*** Input data Section Begins ***

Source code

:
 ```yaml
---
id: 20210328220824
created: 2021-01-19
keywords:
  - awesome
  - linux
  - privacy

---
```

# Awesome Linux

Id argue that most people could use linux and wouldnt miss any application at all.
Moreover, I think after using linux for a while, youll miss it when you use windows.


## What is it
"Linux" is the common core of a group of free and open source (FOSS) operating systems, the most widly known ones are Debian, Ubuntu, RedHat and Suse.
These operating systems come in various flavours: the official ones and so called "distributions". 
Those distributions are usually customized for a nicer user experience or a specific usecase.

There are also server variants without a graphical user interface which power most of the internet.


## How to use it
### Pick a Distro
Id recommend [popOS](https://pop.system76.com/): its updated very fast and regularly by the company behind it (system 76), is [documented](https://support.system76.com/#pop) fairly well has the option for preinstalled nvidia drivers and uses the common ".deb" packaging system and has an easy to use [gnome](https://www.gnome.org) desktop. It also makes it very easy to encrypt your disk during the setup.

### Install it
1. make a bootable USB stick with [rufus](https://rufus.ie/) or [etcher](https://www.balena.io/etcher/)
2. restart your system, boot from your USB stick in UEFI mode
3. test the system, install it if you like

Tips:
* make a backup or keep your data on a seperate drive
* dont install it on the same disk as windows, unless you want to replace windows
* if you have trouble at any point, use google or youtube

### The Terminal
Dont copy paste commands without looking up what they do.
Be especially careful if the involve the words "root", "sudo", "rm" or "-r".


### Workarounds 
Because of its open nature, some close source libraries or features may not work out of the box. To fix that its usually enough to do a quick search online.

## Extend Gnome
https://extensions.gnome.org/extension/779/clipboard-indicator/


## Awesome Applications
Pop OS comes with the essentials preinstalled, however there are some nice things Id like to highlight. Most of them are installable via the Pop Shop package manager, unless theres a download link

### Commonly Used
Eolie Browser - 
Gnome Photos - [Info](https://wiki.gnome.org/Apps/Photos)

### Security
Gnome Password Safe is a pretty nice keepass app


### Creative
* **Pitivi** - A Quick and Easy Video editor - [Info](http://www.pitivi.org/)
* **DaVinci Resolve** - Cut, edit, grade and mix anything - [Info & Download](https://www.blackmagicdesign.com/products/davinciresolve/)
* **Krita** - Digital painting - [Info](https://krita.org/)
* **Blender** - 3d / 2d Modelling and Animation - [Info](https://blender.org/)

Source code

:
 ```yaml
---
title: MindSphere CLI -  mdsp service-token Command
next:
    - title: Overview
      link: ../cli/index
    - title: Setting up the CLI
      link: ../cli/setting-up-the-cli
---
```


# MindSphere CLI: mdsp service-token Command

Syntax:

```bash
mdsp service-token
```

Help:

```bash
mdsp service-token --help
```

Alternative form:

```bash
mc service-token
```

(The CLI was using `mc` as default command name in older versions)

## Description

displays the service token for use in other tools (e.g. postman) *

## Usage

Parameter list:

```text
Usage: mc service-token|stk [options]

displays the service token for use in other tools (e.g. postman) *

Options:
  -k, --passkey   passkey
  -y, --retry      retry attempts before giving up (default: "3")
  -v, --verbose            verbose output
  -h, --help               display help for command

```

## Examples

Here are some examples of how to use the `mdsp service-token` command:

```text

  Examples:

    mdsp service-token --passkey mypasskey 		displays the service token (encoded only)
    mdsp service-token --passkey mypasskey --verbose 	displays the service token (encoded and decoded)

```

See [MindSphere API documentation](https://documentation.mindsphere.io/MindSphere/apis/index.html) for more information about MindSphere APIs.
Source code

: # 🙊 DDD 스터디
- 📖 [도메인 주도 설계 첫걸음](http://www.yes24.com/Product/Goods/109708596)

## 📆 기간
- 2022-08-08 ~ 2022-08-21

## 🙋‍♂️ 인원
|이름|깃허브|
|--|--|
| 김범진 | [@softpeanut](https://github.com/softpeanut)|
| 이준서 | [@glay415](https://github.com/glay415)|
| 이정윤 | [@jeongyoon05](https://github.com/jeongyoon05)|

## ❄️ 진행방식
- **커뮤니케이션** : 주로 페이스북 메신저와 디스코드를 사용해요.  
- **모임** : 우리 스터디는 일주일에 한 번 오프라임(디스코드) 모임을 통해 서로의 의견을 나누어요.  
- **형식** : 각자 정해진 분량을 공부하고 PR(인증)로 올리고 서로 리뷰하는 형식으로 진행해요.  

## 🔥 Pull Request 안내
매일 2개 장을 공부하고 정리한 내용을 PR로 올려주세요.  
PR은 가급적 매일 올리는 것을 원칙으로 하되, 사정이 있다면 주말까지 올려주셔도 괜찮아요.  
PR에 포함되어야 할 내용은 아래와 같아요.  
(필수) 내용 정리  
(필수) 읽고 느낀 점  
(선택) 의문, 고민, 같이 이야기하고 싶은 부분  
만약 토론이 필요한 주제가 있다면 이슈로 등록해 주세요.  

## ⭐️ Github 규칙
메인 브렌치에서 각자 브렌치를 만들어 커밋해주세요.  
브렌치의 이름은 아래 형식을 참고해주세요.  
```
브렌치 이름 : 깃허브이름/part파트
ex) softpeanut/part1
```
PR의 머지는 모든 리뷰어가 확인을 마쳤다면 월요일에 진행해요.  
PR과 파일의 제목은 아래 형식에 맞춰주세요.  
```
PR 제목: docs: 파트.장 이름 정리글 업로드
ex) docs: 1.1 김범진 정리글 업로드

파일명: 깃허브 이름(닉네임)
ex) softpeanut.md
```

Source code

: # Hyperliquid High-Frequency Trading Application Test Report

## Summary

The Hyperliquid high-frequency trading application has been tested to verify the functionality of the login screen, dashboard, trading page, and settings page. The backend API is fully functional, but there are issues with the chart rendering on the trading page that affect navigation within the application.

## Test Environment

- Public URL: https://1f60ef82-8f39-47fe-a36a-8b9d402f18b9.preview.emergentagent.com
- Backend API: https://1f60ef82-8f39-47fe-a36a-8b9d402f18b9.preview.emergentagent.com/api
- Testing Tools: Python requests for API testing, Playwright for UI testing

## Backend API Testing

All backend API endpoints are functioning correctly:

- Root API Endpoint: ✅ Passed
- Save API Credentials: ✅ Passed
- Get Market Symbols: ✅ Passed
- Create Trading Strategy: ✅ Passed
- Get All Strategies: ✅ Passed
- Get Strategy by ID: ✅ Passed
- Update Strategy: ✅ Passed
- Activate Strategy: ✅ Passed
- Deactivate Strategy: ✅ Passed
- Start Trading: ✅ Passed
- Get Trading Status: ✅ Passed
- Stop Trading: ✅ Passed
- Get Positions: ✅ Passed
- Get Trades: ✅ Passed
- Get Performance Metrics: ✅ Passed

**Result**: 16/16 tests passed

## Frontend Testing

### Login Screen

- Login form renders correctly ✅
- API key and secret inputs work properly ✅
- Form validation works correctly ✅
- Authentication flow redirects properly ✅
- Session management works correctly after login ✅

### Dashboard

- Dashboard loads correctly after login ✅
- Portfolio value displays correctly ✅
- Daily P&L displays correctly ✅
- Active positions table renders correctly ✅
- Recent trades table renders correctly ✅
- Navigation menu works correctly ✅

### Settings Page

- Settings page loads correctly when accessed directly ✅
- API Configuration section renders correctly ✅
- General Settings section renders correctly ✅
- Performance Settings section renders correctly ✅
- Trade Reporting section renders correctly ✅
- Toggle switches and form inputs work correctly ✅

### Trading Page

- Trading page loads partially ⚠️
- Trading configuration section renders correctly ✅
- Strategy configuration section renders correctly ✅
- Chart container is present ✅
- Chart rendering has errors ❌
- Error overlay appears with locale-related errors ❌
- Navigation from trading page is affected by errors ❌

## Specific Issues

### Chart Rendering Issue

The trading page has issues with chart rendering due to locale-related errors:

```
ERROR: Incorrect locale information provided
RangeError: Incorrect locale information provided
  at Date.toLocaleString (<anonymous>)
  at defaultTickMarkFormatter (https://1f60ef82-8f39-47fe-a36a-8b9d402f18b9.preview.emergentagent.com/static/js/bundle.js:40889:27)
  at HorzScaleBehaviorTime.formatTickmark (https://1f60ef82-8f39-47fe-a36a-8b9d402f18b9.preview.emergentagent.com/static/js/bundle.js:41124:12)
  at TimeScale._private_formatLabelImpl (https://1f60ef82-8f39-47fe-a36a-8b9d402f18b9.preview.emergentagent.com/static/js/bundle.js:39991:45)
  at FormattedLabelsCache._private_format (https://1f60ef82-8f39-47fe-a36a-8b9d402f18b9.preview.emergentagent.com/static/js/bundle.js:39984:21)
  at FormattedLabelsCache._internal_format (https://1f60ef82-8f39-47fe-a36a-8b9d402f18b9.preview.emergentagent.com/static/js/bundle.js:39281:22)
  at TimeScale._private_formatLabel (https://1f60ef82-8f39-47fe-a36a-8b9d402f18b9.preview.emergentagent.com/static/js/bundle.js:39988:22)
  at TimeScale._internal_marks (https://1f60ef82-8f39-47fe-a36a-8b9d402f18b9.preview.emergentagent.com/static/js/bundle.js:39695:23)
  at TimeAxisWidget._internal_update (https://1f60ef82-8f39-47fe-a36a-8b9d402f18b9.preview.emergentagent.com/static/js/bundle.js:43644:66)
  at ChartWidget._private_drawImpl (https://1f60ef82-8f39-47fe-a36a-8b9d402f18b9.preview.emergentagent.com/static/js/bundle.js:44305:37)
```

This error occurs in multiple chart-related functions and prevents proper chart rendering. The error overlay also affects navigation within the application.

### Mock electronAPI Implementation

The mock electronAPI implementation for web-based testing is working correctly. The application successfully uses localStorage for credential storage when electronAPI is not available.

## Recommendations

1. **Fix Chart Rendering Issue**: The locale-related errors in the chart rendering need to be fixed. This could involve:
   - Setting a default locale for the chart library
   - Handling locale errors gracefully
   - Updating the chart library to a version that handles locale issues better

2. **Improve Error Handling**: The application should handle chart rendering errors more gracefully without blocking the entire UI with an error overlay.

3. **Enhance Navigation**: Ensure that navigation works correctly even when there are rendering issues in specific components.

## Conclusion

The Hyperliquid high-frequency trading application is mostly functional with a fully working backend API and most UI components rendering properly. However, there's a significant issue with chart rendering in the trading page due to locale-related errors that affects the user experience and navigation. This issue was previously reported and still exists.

*** Input data Section Ends ***

Once you reach the line with "- Authentication flow redirects properly ✅" in the data above, copy it and every line after it exactly, up to and including the line with "### Trading Page".

- Authentication flow redirects properly ✅
- Session management works correctly after login ✅

### Dashboard

- Dashboard loads correctly after login ✅
- Portfolio value displays correctly ✅
- Daily P&L displays correctly ✅
- Active positions table renders correctly ✅
- Recent trades table renders correctly ✅
- Navigation menu works correctly ✅

### Settings Page

- Settings page loads correctly when accessed directly ✅
- API Configuration section renders correctly ✅
- General Settings section renders correctly ✅
- Performance Settings section renders correctly ✅
- Trade Reporting section renders correctly ✅
- Toggle switches and form inputs work correctly ✅

### Trading Page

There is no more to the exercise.